- Opening Delimiter -

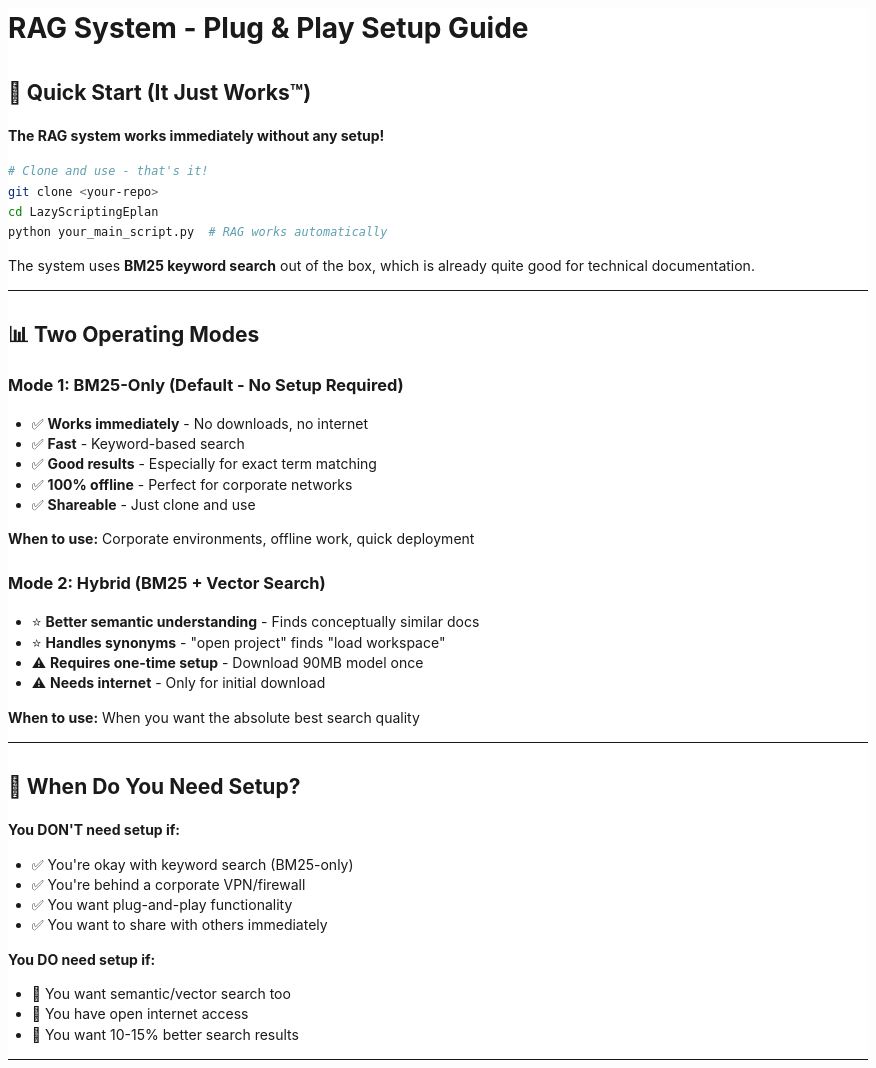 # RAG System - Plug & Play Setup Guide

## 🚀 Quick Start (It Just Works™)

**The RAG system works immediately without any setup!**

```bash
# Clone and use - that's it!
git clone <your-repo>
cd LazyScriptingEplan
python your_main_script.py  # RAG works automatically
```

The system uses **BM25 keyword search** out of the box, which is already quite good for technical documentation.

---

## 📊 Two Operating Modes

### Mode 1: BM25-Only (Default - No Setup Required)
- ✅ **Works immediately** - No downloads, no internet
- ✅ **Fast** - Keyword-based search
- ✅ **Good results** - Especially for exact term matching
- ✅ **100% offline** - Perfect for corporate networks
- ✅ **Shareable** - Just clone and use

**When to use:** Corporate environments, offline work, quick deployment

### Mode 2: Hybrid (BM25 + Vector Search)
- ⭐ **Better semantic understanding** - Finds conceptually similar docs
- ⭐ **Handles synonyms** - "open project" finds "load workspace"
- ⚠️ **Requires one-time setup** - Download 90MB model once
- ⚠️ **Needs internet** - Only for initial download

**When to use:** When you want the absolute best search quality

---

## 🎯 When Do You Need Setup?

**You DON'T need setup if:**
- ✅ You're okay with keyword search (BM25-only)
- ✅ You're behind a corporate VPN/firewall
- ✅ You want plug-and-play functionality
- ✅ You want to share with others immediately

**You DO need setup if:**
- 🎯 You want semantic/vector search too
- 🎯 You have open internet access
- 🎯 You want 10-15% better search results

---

- Closing Delimiter -
- Opening Delimiter -

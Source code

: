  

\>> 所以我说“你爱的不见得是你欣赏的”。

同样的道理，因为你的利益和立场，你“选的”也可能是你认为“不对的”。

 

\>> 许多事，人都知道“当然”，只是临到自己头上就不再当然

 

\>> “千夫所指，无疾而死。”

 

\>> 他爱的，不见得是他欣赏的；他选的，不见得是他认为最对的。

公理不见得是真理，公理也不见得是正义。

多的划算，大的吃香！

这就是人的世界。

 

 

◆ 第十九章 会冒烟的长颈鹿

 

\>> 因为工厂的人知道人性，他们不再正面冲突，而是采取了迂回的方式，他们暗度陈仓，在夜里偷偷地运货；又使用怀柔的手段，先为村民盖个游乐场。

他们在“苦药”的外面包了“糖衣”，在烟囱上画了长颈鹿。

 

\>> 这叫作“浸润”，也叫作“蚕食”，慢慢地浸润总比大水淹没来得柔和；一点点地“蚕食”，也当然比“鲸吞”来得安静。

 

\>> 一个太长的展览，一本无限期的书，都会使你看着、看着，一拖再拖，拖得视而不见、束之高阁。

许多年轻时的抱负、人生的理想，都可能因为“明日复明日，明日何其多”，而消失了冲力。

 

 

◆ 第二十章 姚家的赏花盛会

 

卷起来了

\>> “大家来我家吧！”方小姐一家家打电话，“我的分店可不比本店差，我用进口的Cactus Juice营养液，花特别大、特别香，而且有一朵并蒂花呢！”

- Closing Delimiter -
- Opening Delimiter -

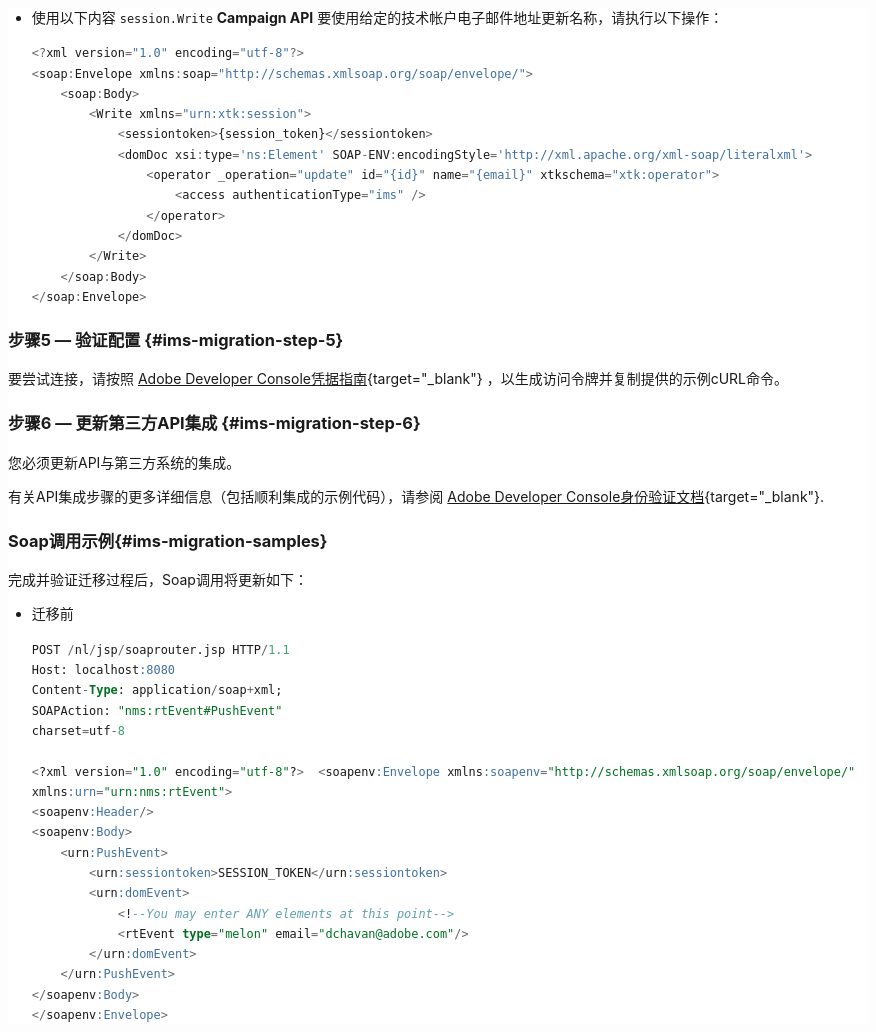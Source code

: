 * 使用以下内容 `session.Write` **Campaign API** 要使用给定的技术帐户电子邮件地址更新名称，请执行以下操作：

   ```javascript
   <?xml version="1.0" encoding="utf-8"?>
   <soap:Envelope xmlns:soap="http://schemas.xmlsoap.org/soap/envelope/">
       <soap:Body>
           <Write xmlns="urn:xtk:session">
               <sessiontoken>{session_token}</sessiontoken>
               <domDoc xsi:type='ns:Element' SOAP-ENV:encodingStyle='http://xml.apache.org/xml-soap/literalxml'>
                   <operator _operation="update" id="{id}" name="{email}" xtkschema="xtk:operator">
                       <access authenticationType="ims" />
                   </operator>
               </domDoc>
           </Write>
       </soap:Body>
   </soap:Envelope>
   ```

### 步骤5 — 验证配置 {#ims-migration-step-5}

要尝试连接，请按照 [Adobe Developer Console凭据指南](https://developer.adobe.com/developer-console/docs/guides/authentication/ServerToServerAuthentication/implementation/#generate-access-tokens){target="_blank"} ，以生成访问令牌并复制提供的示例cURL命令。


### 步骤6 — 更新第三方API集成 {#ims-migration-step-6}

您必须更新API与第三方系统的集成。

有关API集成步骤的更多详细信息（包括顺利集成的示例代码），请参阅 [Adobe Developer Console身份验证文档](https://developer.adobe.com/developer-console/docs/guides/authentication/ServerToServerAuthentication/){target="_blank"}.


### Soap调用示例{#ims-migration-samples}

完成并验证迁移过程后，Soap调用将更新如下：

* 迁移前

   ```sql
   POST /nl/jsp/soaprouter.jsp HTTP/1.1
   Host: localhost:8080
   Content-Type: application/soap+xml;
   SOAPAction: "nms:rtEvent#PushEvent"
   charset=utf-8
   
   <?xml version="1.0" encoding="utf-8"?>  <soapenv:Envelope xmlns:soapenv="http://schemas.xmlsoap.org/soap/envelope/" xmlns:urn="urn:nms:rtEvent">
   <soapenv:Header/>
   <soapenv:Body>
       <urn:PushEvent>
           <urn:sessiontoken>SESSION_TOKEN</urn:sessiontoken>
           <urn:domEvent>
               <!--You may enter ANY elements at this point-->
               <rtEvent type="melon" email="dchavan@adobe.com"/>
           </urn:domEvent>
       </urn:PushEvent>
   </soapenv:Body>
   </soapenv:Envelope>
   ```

- Closing Delimiter -

Work to be completed:
Search the material above for the word "migration", and return each line that holds it.

Response to this exercise:
### 步骤5 — 验证配置 {#ims-migration-step-5}
### 步骤6 — 更新第三方API集成 {#ims-migration-step-6}
### Soap调用示例{#ims-migration-samples}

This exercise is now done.